● **Exercise directions**
Transcribe the data that follows in full. Leave out the pictures.

━━━━━━━━━━━━━━━━

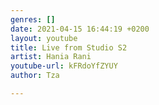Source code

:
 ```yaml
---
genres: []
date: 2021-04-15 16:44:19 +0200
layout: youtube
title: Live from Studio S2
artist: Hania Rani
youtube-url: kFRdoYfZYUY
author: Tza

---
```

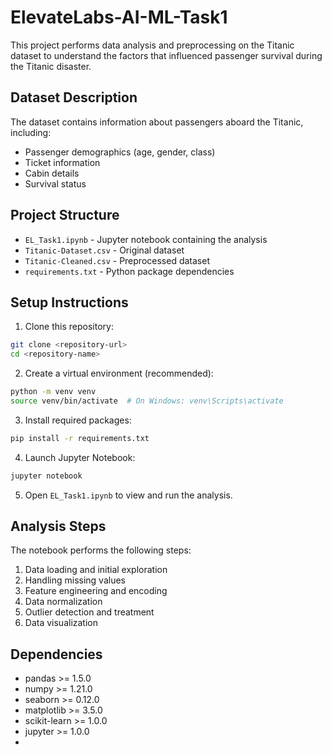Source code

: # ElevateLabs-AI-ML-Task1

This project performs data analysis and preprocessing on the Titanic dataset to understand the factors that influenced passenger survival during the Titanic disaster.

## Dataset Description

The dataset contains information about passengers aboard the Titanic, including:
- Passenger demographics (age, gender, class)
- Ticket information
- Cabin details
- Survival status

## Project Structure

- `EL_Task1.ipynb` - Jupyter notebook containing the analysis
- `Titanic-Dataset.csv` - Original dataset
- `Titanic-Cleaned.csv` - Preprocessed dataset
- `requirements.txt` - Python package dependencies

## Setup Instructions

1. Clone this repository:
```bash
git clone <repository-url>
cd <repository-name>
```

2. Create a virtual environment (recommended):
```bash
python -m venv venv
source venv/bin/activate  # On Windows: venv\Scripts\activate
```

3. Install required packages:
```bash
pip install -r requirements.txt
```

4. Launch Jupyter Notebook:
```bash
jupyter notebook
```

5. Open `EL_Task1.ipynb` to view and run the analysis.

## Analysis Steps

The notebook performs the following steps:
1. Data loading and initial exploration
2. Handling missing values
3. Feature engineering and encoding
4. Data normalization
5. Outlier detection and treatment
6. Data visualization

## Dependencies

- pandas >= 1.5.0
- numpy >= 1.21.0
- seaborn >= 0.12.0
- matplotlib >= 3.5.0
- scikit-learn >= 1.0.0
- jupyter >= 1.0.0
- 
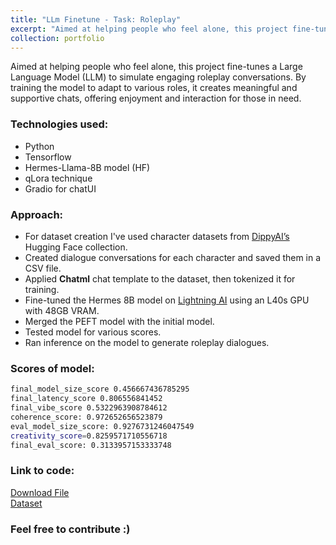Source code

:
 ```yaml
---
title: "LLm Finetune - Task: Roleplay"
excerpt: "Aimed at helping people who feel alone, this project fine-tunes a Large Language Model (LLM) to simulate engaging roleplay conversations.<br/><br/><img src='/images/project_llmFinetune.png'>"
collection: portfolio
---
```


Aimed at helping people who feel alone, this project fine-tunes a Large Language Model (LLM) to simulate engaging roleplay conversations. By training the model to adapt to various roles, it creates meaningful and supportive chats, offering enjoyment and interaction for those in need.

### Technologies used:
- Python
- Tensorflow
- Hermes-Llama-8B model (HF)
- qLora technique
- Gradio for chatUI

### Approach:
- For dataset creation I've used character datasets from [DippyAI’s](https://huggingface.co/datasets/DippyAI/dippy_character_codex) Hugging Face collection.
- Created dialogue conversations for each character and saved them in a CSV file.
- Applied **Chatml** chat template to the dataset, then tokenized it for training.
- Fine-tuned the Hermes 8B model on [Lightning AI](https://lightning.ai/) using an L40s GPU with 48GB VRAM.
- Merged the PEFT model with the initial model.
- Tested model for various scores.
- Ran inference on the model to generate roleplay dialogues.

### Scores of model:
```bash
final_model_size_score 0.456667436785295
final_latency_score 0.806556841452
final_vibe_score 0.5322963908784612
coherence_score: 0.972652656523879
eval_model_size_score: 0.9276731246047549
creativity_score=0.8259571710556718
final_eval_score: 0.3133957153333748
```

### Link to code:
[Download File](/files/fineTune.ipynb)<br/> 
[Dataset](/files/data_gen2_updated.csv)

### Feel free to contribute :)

━━━━━━━━━━━━━━━━

● **Task response**
Source code

:
 ```yaml
---
genres: []
date: 2021-04-15 16:44:19 +0200
layout: youtube
title: Live from Studio S2
artist: Hania Rani
youtube-url: kFRdoYfZYUY
author: Tza

---
```

Source code

: # ElevateLabs-AI-ML-Task1

This project performs data analysis and preprocessing on the Titanic dataset to understand the factors that influenced passenger survival during the Titanic disaster.

## Dataset Description

The dataset contains information about passengers aboard the Titanic, including:
- Passenger demographics (age, gender, class)
- Ticket information
- Cabin details
- Survival status

## Project Structure

- `EL_Task1.ipynb` - Jupyter notebook containing the analysis
- `Titanic-Dataset.csv` - Original dataset
- `Titanic-Cleaned.csv` - Preprocessed dataset
- `requirements.txt` - Python package dependencies

## Setup Instructions

1. Clone this repository:
```bash
git clone <repository-url>
cd <repository-name>
```

2. Create a virtual environment (recommended):
```bash
python -m venv venv
source venv/bin/activate  # On Windows: venv\Scripts\activate
```

3. Install required packages:
```bash
pip install -r requirements.txt
```

4. Launch Jupyter Notebook:
```bash
jupyter notebook
```

5. Open `EL_Task1.ipynb` to view and run the analysis.

## Analysis Steps

The notebook performs the following steps:
1. Data loading and initial exploration
2. Handling missing values
3. Feature engineering and encoding
4. Data normalization
5. Outlier detection and treatment
6. Data visualization

## Dependencies

- pandas >= 1.5.0
- numpy >= 1.21.0
- seaborn >= 0.12.0
- matplotlib >= 3.5.0
- scikit-learn >= 1.0.0
- jupyter >= 1.0.0
- 
Source code

:
 ```yaml
---
title: "LLm Finetune - Task: Roleplay"
excerpt: "Aimed at helping people who feel alone, this project fine-tunes a Large Language Model (LLM) to simulate engaging roleplay conversations.<br/><br/><img src='/images/project_llmFinetune.png'>"
collection: portfolio
---
```


Aimed at helping people who feel alone, this project fine-tunes a Large Language Model (LLM) to simulate engaging roleplay conversations. By training the model to adapt to various roles, it creates meaningful and supportive chats, offering enjoyment and interaction for those in need.

### Technologies used:
- Python
- Tensorflow
- Hermes-Llama-8B model (HF)
- qLora technique
- Gradio for chatUI

### Approach:
- For dataset creation I've used character datasets from [DippyAI’s](https://huggingface.co/datasets/DippyAI/dippy_character_codex) Hugging Face collection.
- Created dialogue conversations for each character and saved them in a CSV file.
- Applied **Chatml** chat template to the dataset, then tokenized it for training.
- Fine-tuned the Hermes 8B model on [Lightning AI](https://lightning.ai/) using an L40s GPU with 48GB VRAM.
- Merged the PEFT model with the initial model.
- Tested model for various scores.
- Ran inference on the model to generate roleplay dialogues.

### Scores of model:
```bash
final_model_size_score 0.456667436785295
final_latency_score 0.806556841452
final_vibe_score 0.5322963908784612
coherence_score: 0.972652656523879
eval_model_size_score: 0.9276731246047549
creativity_score=0.8259571710556718
final_eval_score: 0.3133957153333748
```

### Link to code:
[Download File](/files/fineTune.ipynb)<br/> 
[Dataset](/files/data_gen2_updated.csv)

### Feel free to contribute :)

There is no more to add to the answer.